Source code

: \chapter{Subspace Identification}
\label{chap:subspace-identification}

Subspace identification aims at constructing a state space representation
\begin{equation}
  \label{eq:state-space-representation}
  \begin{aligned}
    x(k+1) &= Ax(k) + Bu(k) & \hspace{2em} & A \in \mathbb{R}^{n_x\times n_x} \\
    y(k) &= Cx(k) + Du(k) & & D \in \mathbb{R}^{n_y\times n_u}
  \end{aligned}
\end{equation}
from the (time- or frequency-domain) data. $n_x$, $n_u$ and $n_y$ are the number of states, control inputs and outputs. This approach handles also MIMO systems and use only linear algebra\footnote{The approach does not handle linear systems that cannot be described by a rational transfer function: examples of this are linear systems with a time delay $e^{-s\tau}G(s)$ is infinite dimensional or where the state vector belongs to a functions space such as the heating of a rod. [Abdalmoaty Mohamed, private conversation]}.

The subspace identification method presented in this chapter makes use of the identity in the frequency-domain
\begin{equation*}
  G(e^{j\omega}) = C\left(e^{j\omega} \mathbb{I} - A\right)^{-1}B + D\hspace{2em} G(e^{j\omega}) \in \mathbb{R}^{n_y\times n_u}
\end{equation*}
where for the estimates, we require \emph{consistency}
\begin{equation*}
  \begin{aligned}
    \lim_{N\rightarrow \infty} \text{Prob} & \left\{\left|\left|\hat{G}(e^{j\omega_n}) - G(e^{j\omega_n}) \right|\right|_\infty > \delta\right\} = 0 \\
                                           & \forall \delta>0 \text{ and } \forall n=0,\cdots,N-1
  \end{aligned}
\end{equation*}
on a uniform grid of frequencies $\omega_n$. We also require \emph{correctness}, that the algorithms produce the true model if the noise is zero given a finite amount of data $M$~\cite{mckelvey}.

#### Instructions to follow:
In how many lines of the data above does the word "also" occur? Only the number is wanted.

#### Exercise solution:
2